Extrinsic signals regulate neuroblast proliferation during larval development. The glial niche (green) provides multiple factors to regulate neuroblast (pink) proliferation. Perineural glia (PG) produce Dlp, which facilitates the activation of autocrine Gbb-induced TGFβ signalling in the neuroblast to promote proliferation. PG also express Tret-1 that uptakes Trehalose from the haemolymph to process it into lactate and alanine that are supplied to neurons (grey) for energy production. Subperineural glia (SPG) express Scaf while cortex glia (CG) express the amino acid transporters path, Sbm and the chloride channel ClC-a, which all promote neuroblast proliferation. The CG and the neuroblast crosstalk through Pvr/Pvf signalling in which Pvr signalling in the CG can non-autonomously upregulate PI3K signalling and DE-Cad in the neuroblast.
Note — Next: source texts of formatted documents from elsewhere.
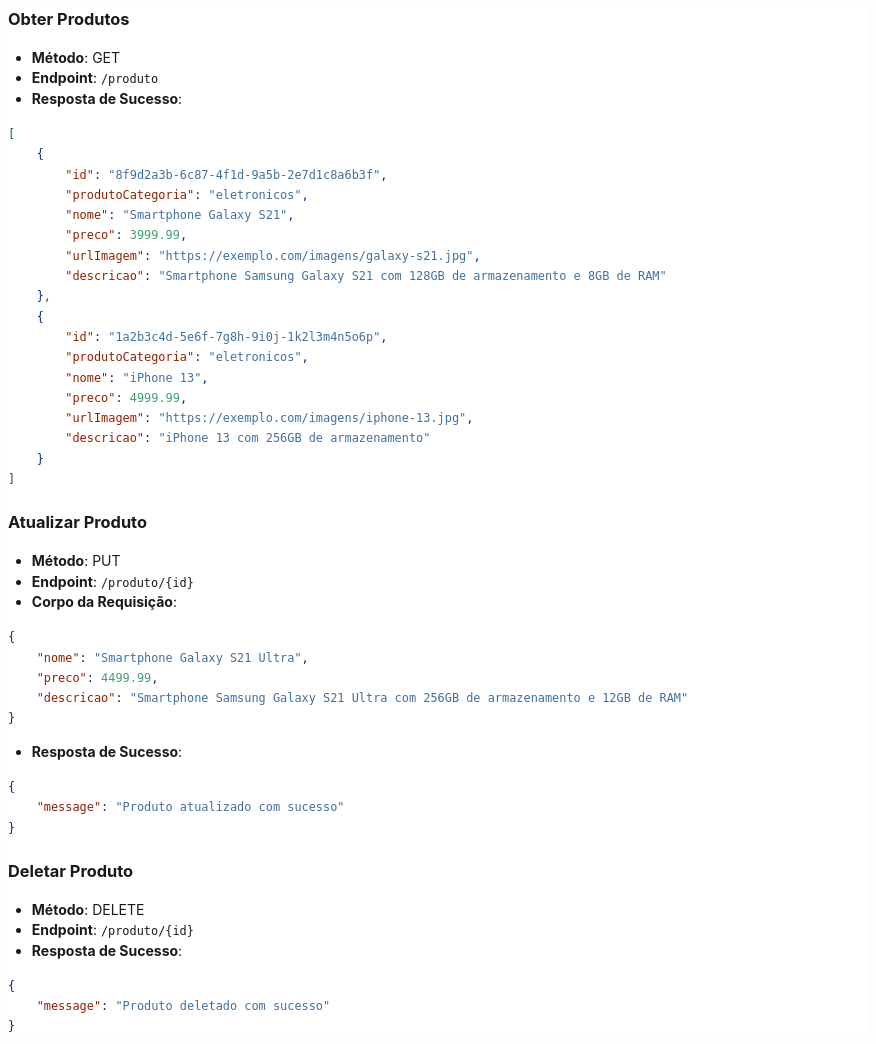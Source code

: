 ### Obter Produtos 
- **Método**: GET
- **Endpoint**: `/produto`
- **Resposta de Sucesso**:
```json
[
    {
        "id": "8f9d2a3b-6c87-4f1d-9a5b-2e7d1c8a6b3f",
        "produtoCategoria": "eletronicos",
        "nome": "Smartphone Galaxy S21",
        "preco": 3999.99,
        "urlImagem": "https://exemplo.com/imagens/galaxy-s21.jpg",
        "descricao": "Smartphone Samsung Galaxy S21 com 128GB de armazenamento e 8GB de RAM"
    },
    {
        "id": "1a2b3c4d-5e6f-7g8h-9i0j-1k2l3m4n5o6p",
        "produtoCategoria": "eletronicos",
        "nome": "iPhone 13",
        "preco": 4999.99,
        "urlImagem": "https://exemplo.com/imagens/iphone-13.jpg",
        "descricao": "iPhone 13 com 256GB de armazenamento"
    }
]
```

### Atualizar Produto
- **Método**: PUT
- **Endpoint**: `/produto/{id}`
- **Corpo da Requisição**:
```json
{
    "nome": "Smartphone Galaxy S21 Ultra",
    "preco": 4499.99,
    "descricao": "Smartphone Samsung Galaxy S21 Ultra com 256GB de armazenamento e 12GB de RAM"
}
```
- **Resposta de Sucesso**:
```json
{
    "message": "Produto atualizado com sucesso"
}
```

### Deletar Produto
- **Método**: DELETE
- **Endpoint**: `/produto/{id}`
- **Resposta de Sucesso**:
```json
{
    "message": "Produto deletado com sucesso"
}
```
Jeb, which can be produced by glial cells, activates Alk/PI3K signalling in the neuroblast to promote proliferation regardless of the organismal nutritional status (dashed line indicate unclear cellular source). At the late larval stages, CG produces Hh that activates Hh signalling in the neuroblasts to suppress their proliferation. CG and SPG also contain lipid droplets (LD) that can non-autonomously affect neuroblast proliferation.

Figure 4

Integration of extrinsic and intrinsic cues to schedule neuroblast termination. nutrient availability induces changes in the synthesis and the secretion of systemic hormones in the animal. This influences multiple intrinsic properties of the neuroblasts, including cell growth, cell cycle controls, metabolism and temporal patterning that govern their proliferation. Additionally, intrinsic mechanisms can interact and cross-regulate each other to stimulate timely neuroblast termination.

Figure 5

The cell types and the niche of the OL OPC in late neural development. Left: The OL during late larval development. Right: Inset showed in the left panel. In the OPC, neuroblasts (NBs, blue) are produced from the neuroepithelium (NE, black) due to a differentiating proneural wave. NE cells initially divide symmetrically to expand the progenitor pool. As the proneural wave travels across the tissue, NE cells at the wave front acquire the epi-neuroblast (epi-NB) state in which they asymmetrically divide to give rise to a NB and a ganglion mother cell (GMC). The GMC then differentiates into two neurons or glial cells of the OL. The OL glial niche (green) lies on top of the OPC, including perineural glia (PG), subperineural glia (SPG) and cortex glia (CG). The proneural wave propagation is driven by Spi secreted by epi-NBs. Spi is also produced by the CG and is directly regulated by miR-8 expression in the CG. In addition, wave propagation was suggested to be non-autonomously regulated ClC-a expression in the CG and the Ser/Cno/Notch complex formed between the SPG and the NE.